The SEC diluting its product with Mizzou and A&M was never a good idea to begin with. This lacks any huge, stupid downsides like the SEC deal, so there's that, but at its heart it's one football game a year. Just because the man with the eyebrows says something doesn't mean it's true.

Michigan hired a soccer coach. He's from Providence, he's turned a nothing program into a consistent NCAA participant, he's not Caleb Porter, but he seems like a pretty good idea. More details in the board thread.

Tigerdroppings got cited by a newspaper. Tennessee WR DeAnthony Arnett is leaving Tennessee after Charlie Baggett's exit to be closer to his ailing father. You're probably wondering if Michigan will take a look after grabbing Jehu Chesson and Amara Darboh in the last few weeks. There is a wild card spot open since Bri'onte Dunn decided to stick with the Golden Bobcats.
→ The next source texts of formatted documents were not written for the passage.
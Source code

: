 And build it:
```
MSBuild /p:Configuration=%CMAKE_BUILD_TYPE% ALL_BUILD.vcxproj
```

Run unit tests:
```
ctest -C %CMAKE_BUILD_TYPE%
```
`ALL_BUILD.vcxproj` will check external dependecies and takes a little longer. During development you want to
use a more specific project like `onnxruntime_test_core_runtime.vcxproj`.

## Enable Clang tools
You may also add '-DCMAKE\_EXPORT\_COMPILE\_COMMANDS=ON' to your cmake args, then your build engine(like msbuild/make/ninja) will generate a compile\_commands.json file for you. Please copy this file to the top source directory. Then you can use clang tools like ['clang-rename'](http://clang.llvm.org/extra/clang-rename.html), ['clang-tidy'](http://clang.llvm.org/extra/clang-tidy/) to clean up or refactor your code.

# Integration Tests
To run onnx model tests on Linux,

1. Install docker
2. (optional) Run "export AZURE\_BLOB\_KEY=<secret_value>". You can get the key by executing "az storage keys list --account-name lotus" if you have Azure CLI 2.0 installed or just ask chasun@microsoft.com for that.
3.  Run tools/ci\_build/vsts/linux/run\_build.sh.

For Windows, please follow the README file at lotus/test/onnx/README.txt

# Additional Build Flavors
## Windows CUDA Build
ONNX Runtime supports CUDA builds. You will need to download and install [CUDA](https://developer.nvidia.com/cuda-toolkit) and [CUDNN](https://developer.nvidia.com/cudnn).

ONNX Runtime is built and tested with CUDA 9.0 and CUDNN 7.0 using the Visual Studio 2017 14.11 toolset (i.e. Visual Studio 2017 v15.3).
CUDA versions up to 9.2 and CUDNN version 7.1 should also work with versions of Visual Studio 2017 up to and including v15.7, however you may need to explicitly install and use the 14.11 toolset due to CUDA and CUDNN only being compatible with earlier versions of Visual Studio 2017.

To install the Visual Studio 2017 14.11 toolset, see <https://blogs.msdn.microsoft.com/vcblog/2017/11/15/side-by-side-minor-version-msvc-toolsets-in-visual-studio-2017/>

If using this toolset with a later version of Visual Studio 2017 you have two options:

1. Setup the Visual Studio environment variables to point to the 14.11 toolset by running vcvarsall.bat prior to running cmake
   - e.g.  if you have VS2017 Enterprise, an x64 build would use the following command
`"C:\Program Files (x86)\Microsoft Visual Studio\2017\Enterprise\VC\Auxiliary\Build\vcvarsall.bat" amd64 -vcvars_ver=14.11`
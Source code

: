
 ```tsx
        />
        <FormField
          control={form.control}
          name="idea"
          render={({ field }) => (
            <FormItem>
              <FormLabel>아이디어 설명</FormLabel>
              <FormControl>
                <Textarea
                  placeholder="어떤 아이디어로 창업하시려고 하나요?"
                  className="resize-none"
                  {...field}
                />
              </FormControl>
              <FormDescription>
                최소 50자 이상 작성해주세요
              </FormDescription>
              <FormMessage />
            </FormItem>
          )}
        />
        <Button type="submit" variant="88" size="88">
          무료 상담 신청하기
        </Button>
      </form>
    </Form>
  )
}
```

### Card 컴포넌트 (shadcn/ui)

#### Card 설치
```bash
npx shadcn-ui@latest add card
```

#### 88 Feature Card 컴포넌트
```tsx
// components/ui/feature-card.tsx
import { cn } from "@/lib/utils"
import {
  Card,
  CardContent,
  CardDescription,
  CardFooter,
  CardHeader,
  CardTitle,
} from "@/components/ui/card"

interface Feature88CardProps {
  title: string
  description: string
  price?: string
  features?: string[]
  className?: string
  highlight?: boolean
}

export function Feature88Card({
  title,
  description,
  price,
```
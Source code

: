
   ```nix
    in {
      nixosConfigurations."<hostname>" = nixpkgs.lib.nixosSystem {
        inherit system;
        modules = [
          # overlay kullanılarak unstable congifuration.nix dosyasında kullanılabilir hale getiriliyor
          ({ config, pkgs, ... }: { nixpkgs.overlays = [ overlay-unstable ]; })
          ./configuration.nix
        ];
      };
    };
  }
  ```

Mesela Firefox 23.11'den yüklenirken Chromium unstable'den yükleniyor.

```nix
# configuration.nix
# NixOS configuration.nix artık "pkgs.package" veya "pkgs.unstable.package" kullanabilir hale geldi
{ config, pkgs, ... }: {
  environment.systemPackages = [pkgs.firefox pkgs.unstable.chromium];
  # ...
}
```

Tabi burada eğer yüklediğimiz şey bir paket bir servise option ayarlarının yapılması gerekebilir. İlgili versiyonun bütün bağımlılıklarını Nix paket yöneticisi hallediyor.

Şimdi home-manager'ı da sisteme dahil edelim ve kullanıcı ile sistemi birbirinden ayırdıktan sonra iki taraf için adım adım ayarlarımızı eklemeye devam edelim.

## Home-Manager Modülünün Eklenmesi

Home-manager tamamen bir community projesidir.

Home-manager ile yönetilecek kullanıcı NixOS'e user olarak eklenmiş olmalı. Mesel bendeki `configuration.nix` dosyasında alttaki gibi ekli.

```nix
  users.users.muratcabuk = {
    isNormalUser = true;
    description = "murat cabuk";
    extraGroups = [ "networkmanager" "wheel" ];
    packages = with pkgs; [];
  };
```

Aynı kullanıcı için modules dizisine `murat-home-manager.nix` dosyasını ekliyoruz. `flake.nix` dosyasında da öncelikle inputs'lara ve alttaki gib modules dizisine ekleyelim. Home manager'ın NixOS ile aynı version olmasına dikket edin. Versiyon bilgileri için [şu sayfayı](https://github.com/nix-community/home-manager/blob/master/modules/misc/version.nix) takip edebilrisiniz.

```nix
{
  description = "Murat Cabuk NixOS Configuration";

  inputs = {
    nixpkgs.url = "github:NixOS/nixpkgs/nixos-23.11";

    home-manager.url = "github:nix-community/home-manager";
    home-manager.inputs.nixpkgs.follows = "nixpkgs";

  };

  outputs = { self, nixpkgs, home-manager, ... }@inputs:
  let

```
Michigan would be foolish not to explore the possibility. If he doesn't get a waiver he'd be coming off his redshirt year with three to play when Roundtree and Stonum exit. He fills a hole on the roster after Michigan didn't take any WRs last year. If Michigan doesn't hop on him his most likely destination is MSU. Since he's a transfer he doesn't have to be crammed into the 28 available LOI slots. His stock has not dropped over the last year: Arnett had 24 catches as a freshman. His timeline matches up well with Michigan's needs and he's got talent. I would grab him and see if Michigan suffers the one or two extra departures that would allow them to take 28 on Signing Day anyway.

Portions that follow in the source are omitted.